Abstract
Vision-language-action (VLA) models have demonstrated exceptional performance in natural language-driven perception and control. However, the high computational cost of VLA models poses significant efficiency challenges, particularly for resource-constrained edge platforms in real-world deployments. However, since different stages of VLA (observation, action generation and execution) must proceed sequentially, and wait for the completion of the preceding stage, the system suffers from frequent halting and high latency. To address this, We conduct a systematic analysis to identify the challenges for fast and fluent generation, and propose enabling VLAs with the ability to asynchronously parallelize across VLA stages in a "streaming" manner. First, we eliminate the reliance on action chunking and adopt action flow matching, which learns the trajectory of action flows rather than denoising chunk-wise actions. It overlaps the latency of action generation and execution. Second, we design an action saliency-aware adaptive observation mechanism, thereby overlapping the latency of execution and observation. Without sacrificing performance, StreamingVLA achieves substantial speedup and improves the fluency of execution. It achieves a 2.4 × latency speedup and reduces execution halting by 6.5 ×.
Overall Framework
The Vision-Language-Action (VLA) model brings powerful generalization capabilities to embodied intelligence, but its sequential execution of the three stages of "observation-generation-execution" causes frequent pauses between actions, severely impacting the smoothness and real-time performance of interactions. To address this issue, we propose the StreamingVLA framework. By introducing action flow matching and adaptive early observation techniques, it achieves parallel processing of the "generation and execution" and "observation and execution" dimensions, respectively, enabling the model to generate and execute actions asynchronously in a "streaming" manner.

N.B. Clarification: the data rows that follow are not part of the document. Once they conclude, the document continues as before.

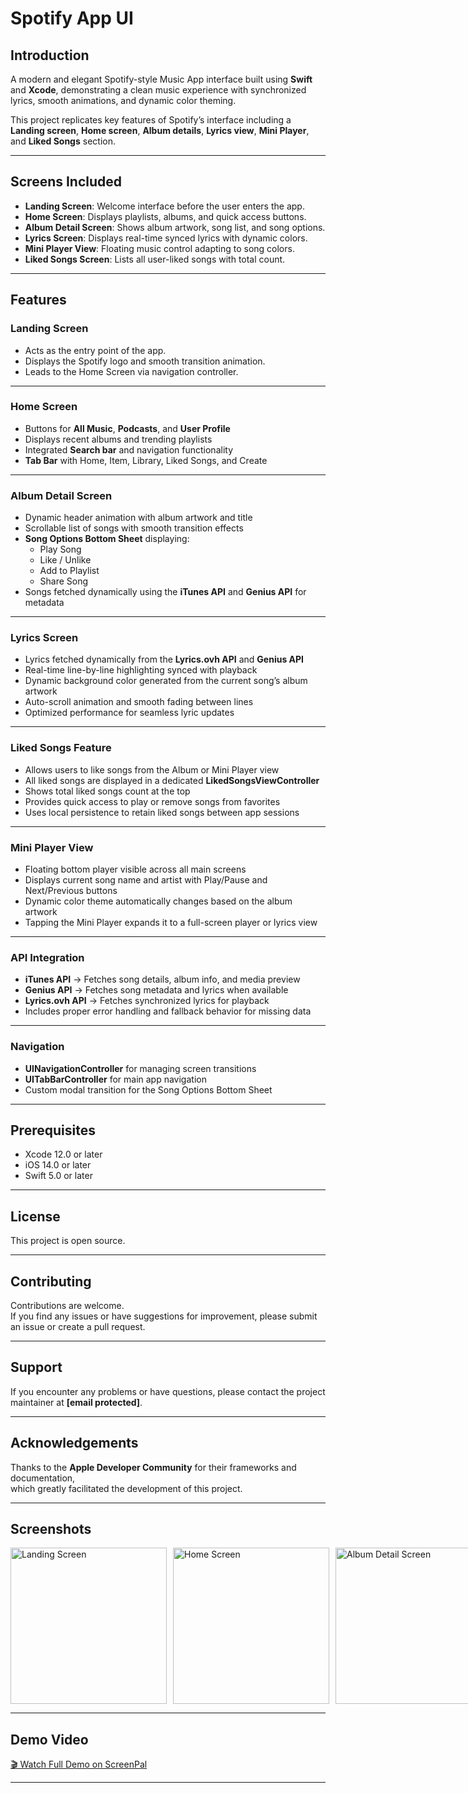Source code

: # Spotify App UI

## Introduction  
A modern and elegant Spotify-style Music App interface built using **Swift** and **Xcode**, demonstrating a clean music experience with synchronized lyrics, smooth animations, and dynamic color theming.  

This project replicates key features of Spotify’s interface including a **Landing screen**, **Home screen**, **Album details**, **Lyrics view**, **Mini Player**, and **Liked Songs** section.

---

## Screens Included  
- **Landing Screen**: Welcome interface before the user enters the app.  
- **Home Screen**: Displays playlists, albums, and quick access buttons.  
- **Album Detail Screen**: Shows album artwork, song list, and song options.  
- **Lyrics Screen**: Displays real-time synced lyrics with dynamic colors.  
- **Mini Player View**: Floating music control adapting to song colors.  
- **Liked Songs Screen**: Lists all user-liked songs with total count.

---

## Features  

### Landing Screen  
- Acts as the entry point of the app.  
- Displays the Spotify logo and smooth transition animation.  
- Leads to the Home Screen via navigation controller.  

---

### Home Screen  
- Buttons for **All Music**, **Podcasts**, and **User Profile**  
- Displays recent albums and trending playlists  
- Integrated **Search bar** and navigation functionality  
- **Tab Bar** with Home, Item, Library, Liked Songs, and Create  

---

### Album Detail Screen  
- Dynamic header animation with album artwork and title  
- Scrollable list of songs with smooth transition effects  
- **Song Options Bottom Sheet** displaying:  
  - Play Song  
  - Like / Unlike  
  - Add to Playlist  
  - Share Song  
- Songs fetched dynamically using the **iTunes API** and **Genius API** for metadata  

---

### Lyrics Screen  
- Lyrics fetched dynamically from the **Lyrics.ovh API** and **Genius API**  
- Real-time line-by-line highlighting synced with playback  
- Dynamic background color generated from the current song’s album artwork  
- Auto-scroll animation and smooth fading between lines  
- Optimized performance for seamless lyric updates  

---

### Liked Songs Feature  
- Allows users to like songs from the Album or Mini Player view  
- All liked songs are displayed in a dedicated **LikedSongsViewController**  
- Shows total liked songs count at the top  
- Provides quick access to play or remove songs from favorites  
- Uses local persistence to retain liked songs between app sessions  

---

### Mini Player View  
- Floating bottom player visible across all main screens  
- Displays current song name and artist with Play/Pause and Next/Previous buttons  
- Dynamic color theme automatically changes based on the album artwork  
- Tapping the Mini Player expands it to a full-screen player or lyrics view  

---

### API Integration  
- **iTunes API** → Fetches song details, album info, and media preview  
- **Genius API** → Fetches song metadata and lyrics when available  
- **Lyrics.ovh API** → Fetches synchronized lyrics for playback  
- Includes proper error handling and fallback behavior for missing data  

---

### Navigation  
- **UINavigationController** for managing screen transitions  
- **UITabBarController** for main app navigation  
- Custom modal transition for the Song Options Bottom Sheet  

---


## Prerequisites  
- Xcode 12.0 or later  
- iOS 14.0 or later  
- Swift 5.0 or later  

---

## License  
This project is open source.

---

## Contributing  
Contributions are welcome.  
If you find any issues or have suggestions for improvement, please submit an issue or create a pull request.

---

## Support  
If you encounter any problems or have questions, please contact the project maintainer at **[email protected]**.

---

## Acknowledgements  
Thanks to the **Apple Developer Community** for their frameworks and documentation,  
which greatly facilitated the development of this project.

---

## Screenshots
<div style="display: flex; gap: 10px;">
  <img src="https://github.com/user-attachments/assets/33a18ad3-0941-4cdb-8366-b797df34dc65" width="250" alt="Landing Screen">
  <img src="https://github.com/user-attachments/assets/6547914a-1b25-487b-9b8b-6f11e5d9ea08" width="250" alt="Home Screen">
  <img src="https://github.com/user-attachments/assets/e8be1a3e-4e46-4009-bac2-abb74553e017" width="250" alt="Album Detail Screen">
  <img src="https://github.com/user-attachments/assets/1493a6e7-4d37-47ed-8eba-ec002ac84674" width="250" alt="Lyrics Screen">
  <img src="https://github.com/user-attachments/assets/212f21a6-b6a6-486a-bc88-719a91460979" width="250" alt="Song Bottom Sheet">
</div>



---

## Demo Video  

[🎬 Watch Full Demo on ScreenPal](https://go.screenpal.com/watch/cT6u1InFcxM)

---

In the LIBERO benchmark, StreamingVLA maintains a high success rate of 94.9% (essentially on par with the baseline model's 95.1%) while reducing single-action latency to 31.6 milliseconds, achieving a 2.4x end-to-end speedup. Furthermore, it significantly reduces the halting time during execution from 232.3 milliseconds to 36.0 milliseconds, a reduction of 6.5 times. In real-device experiments, StreamingVLA reduced the average action latency from 271.49 milliseconds to 170.88 milliseconds, achieving a 1.58x speedup, and providing a new solution for the efficient deployment of VLA models in real-world scenarios.
Methodology
Runtime Analysis
To gain a deeper understanding of the efficiency bottlenecks in the VLA execution process, we first conducted a detailed runtime sequence analysis of a typical VLA model represented by Pi0.5 (as shown in the figure below). This type of model consists of a Visual Language Model (VLM) and a diffusion-based action expert. Its execution flow can be divided into three main stages:
First, in the observation stage, the VLM generates hidden features (KV Cache) based on the current image, language commands, and robot state; second, in the action generation stage, the action expert generates an action block containing multiple future actions based on these features through a diffusion process; finally, in the execution stage, the robot executes these actions sequentially, and after completion, enters the next loop (as shown in the lower left of the figure).

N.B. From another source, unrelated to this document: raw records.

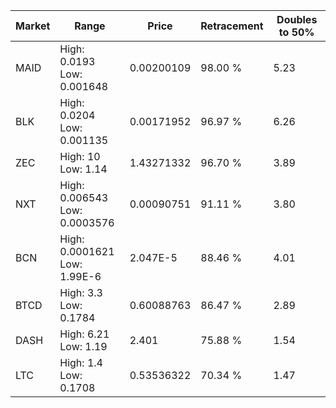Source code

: | Market | Range | Price| Retracement | Doubles to 50% |
| --- | --- | --- | --- | --- |
| MAID | High: 0.0193<br />Low: 0.001648 | 0.00200109 | 98.00 % | 5.23 |
| BLK | High: 0.0204<br />Low: 0.001135 | 0.00171952 | 96.97 % | 6.26 |
| ZEC | High: 10<br />Low: 1.14 | 1.43271332 | 96.70 % | 3.89 |
| NXT | High: 0.006543<br />Low: 0.0003576 | 0.00090751 | 91.11 % | 3.80 |
| BCN | High: 0.0001621<br />Low: 1.99E-6 | 2.047E-5 | 88.46 % | 4.01 |
| BTCD | High: 3.3<br />Low: 0.1784 | 0.60088763 | 86.47 % | 2.89 |
| DASH | High: 6.21<br />Low: 1.19 | 2.401 | 75.88 % | 1.54 |
| LTC | High: 1.4<br />Low: 0.1708 | 0.53536322 | 70.34 % | 1.47 |
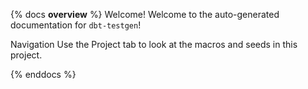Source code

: 
{% docs __overview__ %}
Welcome!
Welcome to the auto-generated documentation for `dbt-testgen`!

Navigation
Use the Project tab to look at the macros and seeds in this project.

{% enddocs %}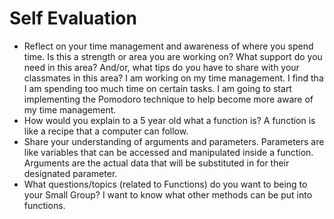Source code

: # Self Evaluation

- Reflect on your time management and awareness of where you spend time. Is this a strength or area you are working on? What support do you need in this area? And/or, what tips do you have to share with your classmates in this area?
I am working on my time management. I find tha I am spending too much time on certain tasks. I am going to start implementing the Pomodoro technique to help become more aware of my time management.
- How would you explain to a 5 year old what a function is?
A function is like a recipe that a computer can follow.
- Share your understanding of arguments and parameters.
Parameters are like variables that can be accessed and manipulated inside a function. Arguments are the actual data that will be substituted in for their designated parameter.
- What questions/topics (related to Functions) do you want to being to your Small Group?
I want to know what other methods can be put into functions.

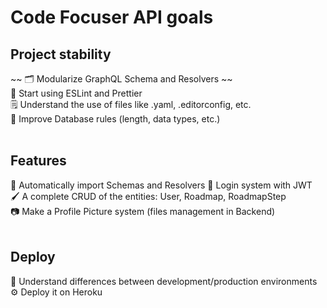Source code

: # Code Focuser API goals

## Project stability
~~ 🗂 Modularize GraphQL Schema and Resolvers ~~ <br>
💅 Start using ESLint and Prettier <br>
🗒 Understand the use of files like .yaml, .editorconfig, etc. <br>
🔐 Improve Database rules (length, data types, etc.) <br>
<br>
## Features
🤖 Automatically import Schemas and Resolvers
🔑 Login system with JWT <br>
🖌 A complete CRUD of the entities: User, Roadmap, RoadmapStep <br>
📷 Make a Profile Picture system (files management in Backend) <br>
<br>
## Deploy
🌿 Understand differences between development/production environments <br>
⚙️ Deploy it on Heroku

In the traditional synchronous execution mode, the three stages are strictly sequential and wait for each other. This means that after each action is completed, the system must wait for the next observation and action generation to be completed before continuing execution. The resulting latency time is equal to the sum of the observation time and the action generation time. Our actual tests show that this waiting time is considerable and is the main cause of the robot's disjointed actions.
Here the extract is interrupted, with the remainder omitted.